# Prompt
What lines in the data hold the string "sparse"? Show them.

Stored data entries:
= = = = = = =
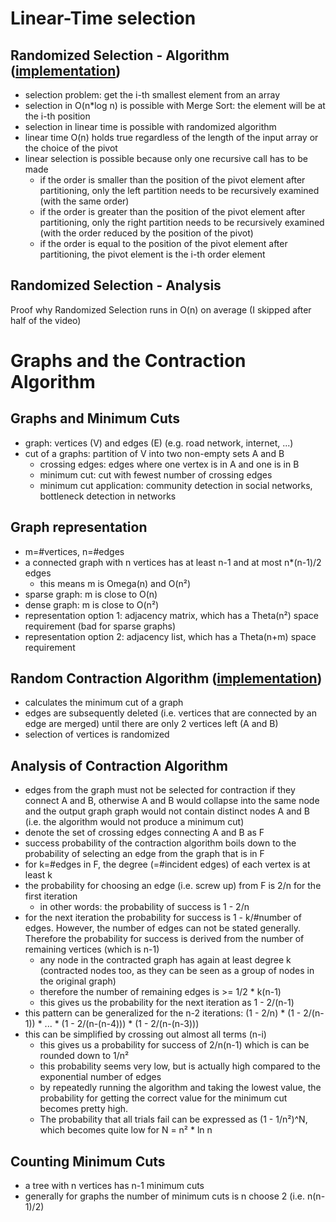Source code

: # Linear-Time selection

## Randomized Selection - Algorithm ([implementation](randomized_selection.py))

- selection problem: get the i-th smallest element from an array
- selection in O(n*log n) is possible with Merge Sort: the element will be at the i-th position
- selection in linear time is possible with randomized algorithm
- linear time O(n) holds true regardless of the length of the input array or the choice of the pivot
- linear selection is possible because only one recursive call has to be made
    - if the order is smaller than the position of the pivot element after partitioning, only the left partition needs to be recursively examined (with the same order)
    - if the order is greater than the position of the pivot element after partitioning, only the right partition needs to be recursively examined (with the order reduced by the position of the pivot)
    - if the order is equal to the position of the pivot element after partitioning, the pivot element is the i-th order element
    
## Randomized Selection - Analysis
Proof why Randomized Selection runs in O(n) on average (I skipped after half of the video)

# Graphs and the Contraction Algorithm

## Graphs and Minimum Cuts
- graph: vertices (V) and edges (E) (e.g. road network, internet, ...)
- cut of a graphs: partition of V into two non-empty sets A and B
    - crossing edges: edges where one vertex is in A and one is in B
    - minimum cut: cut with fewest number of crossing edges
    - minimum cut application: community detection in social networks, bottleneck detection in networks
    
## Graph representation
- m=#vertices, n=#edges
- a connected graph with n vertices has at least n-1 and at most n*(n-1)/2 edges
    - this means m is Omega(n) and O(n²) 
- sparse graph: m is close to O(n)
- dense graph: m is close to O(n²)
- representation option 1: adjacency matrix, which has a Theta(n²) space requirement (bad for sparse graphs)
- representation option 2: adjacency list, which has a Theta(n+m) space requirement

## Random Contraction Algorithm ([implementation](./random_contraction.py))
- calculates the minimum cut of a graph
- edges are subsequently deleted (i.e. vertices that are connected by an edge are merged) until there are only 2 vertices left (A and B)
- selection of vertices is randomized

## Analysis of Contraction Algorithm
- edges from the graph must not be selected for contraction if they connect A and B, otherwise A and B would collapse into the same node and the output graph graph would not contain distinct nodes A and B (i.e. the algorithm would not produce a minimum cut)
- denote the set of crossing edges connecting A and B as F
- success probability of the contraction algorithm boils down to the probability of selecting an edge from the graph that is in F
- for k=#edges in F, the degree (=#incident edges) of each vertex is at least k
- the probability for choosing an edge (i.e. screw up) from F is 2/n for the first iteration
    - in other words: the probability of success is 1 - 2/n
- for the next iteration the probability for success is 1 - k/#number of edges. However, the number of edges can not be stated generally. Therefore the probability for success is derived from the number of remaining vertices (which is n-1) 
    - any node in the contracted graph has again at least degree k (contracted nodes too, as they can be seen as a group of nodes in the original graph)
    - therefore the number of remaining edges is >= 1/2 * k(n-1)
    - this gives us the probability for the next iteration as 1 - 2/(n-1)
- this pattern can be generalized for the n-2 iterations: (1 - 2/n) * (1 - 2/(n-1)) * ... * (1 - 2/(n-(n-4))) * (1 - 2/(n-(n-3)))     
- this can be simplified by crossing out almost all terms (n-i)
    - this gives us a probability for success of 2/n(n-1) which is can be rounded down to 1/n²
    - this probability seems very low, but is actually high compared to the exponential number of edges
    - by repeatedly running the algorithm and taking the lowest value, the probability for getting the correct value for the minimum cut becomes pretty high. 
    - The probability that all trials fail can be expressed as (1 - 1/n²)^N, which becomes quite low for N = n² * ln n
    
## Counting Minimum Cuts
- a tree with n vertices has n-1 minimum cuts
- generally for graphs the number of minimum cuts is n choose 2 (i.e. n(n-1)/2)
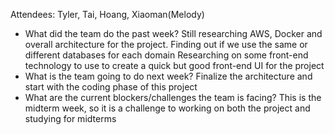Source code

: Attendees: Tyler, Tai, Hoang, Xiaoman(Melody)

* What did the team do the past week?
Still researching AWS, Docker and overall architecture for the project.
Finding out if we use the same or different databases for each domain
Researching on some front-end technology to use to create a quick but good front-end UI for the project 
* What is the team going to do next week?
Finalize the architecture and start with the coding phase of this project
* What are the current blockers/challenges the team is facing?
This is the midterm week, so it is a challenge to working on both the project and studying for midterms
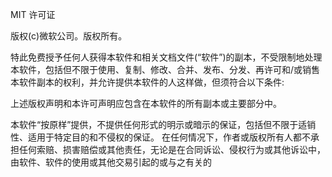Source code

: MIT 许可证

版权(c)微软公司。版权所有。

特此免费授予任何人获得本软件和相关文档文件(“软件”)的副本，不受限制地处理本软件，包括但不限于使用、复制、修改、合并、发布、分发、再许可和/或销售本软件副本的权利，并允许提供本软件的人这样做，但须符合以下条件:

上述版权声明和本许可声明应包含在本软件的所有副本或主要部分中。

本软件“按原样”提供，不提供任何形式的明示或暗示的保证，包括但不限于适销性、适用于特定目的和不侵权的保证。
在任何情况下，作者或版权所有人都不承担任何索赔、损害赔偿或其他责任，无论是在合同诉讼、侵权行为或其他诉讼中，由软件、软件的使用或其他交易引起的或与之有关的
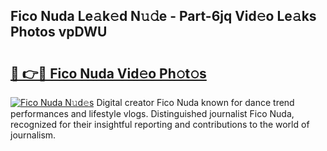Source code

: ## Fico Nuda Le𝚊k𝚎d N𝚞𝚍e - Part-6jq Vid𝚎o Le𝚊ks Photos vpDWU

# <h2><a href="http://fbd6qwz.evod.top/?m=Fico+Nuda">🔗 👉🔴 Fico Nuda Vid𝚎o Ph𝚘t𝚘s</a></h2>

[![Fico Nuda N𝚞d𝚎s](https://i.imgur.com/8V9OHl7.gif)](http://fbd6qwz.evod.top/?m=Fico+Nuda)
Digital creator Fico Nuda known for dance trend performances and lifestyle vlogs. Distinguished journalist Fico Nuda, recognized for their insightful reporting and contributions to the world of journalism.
= = = = = = =
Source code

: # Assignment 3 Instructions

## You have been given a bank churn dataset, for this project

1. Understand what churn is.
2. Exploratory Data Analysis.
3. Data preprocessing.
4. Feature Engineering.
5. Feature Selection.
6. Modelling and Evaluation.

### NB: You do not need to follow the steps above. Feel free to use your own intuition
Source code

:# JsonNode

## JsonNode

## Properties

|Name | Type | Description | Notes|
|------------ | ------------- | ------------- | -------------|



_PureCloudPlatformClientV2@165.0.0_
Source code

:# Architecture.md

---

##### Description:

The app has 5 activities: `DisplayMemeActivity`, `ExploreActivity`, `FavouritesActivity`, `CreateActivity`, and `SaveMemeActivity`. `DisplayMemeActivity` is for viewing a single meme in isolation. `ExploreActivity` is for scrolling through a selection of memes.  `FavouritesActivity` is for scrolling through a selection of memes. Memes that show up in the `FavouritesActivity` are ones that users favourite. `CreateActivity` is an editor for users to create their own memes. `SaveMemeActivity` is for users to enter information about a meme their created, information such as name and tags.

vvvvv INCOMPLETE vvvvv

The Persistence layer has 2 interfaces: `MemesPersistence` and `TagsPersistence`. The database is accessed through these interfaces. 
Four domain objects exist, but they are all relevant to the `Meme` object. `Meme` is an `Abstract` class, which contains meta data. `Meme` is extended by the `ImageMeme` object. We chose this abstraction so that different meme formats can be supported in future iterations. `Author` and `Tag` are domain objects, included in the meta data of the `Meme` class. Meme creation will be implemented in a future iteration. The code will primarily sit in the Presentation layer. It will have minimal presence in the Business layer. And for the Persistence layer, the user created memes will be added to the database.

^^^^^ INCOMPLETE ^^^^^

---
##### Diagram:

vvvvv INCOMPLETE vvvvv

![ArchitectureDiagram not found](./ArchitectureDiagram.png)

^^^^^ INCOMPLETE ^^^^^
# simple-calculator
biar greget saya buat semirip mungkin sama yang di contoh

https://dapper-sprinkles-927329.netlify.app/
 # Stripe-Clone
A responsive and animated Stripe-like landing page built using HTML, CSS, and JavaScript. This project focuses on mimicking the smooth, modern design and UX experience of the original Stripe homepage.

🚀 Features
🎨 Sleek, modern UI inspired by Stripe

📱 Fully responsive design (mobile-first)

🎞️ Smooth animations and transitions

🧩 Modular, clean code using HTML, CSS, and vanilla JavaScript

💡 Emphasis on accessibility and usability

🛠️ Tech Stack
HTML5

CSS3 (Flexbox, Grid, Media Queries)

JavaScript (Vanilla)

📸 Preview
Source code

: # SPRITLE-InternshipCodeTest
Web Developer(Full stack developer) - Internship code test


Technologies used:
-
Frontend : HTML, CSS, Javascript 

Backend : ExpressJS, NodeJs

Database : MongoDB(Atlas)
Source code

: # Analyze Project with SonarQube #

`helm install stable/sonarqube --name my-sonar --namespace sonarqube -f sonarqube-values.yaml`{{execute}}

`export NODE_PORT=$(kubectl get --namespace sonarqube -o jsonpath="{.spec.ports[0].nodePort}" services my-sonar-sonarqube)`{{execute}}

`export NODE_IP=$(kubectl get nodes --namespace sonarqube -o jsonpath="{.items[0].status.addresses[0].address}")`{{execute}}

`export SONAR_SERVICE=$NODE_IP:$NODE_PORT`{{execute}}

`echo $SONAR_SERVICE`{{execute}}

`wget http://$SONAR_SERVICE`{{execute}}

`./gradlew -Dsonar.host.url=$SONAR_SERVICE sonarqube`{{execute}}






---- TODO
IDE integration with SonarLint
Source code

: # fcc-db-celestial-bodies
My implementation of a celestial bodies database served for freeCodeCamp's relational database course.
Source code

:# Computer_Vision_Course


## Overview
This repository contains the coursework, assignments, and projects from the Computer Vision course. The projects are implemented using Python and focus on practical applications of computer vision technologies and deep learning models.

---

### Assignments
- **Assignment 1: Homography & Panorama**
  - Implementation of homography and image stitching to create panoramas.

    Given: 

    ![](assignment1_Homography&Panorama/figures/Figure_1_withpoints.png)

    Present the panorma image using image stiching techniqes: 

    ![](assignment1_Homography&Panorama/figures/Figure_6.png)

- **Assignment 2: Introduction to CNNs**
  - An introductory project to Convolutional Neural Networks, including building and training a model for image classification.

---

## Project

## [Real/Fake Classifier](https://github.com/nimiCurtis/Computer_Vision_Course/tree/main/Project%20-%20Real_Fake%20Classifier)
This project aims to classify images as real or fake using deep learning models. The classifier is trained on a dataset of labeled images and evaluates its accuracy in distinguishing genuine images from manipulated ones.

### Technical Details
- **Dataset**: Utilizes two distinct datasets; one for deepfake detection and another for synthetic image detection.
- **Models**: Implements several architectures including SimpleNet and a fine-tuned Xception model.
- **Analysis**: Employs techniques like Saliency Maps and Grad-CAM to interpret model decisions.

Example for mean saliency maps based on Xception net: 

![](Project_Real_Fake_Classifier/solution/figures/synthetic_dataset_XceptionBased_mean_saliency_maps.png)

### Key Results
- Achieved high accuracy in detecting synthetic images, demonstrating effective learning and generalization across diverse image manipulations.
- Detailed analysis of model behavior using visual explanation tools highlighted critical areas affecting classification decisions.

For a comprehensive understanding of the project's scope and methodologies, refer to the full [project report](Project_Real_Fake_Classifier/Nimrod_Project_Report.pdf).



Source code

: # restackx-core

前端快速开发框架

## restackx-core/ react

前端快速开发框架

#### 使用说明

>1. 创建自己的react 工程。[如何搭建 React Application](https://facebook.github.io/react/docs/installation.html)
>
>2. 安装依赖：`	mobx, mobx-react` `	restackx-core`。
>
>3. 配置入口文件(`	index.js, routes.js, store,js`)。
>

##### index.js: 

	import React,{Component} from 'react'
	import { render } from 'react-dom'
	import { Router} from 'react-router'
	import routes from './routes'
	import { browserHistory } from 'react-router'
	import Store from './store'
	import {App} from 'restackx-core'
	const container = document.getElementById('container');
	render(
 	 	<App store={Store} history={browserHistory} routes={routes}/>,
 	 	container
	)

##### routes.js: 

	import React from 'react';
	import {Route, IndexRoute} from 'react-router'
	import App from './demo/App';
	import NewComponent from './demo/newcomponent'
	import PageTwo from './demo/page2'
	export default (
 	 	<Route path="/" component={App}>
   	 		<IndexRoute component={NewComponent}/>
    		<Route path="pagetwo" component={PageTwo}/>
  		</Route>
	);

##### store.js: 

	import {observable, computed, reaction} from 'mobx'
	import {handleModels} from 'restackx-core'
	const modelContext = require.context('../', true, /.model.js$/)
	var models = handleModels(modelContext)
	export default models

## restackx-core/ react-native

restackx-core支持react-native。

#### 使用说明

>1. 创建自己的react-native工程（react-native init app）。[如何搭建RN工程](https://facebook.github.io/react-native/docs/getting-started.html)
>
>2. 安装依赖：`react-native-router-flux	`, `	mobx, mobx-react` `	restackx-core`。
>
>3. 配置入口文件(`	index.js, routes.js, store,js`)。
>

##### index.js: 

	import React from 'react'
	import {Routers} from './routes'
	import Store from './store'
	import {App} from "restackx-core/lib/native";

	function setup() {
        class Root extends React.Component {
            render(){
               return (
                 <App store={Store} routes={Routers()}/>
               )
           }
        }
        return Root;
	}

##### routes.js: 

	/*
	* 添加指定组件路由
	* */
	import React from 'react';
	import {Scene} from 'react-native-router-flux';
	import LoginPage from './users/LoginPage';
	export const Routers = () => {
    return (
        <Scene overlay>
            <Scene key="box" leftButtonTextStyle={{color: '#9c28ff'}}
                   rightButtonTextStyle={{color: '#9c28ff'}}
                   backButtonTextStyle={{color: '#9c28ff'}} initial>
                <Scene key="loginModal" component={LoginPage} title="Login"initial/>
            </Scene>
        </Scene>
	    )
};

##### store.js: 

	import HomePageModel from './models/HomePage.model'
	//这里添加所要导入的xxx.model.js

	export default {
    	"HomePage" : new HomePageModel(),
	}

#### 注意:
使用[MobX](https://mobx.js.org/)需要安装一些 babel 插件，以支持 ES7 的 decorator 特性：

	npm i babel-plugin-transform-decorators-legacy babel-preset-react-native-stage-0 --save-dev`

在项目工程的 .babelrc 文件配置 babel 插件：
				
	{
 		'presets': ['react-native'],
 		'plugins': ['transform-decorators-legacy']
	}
= = = = = = =
# Completed task
- sparse graph: m is close to O(n)
- representation option 1: adjacency matrix, which has a Theta(n²) space requirement (bad for sparse graphs)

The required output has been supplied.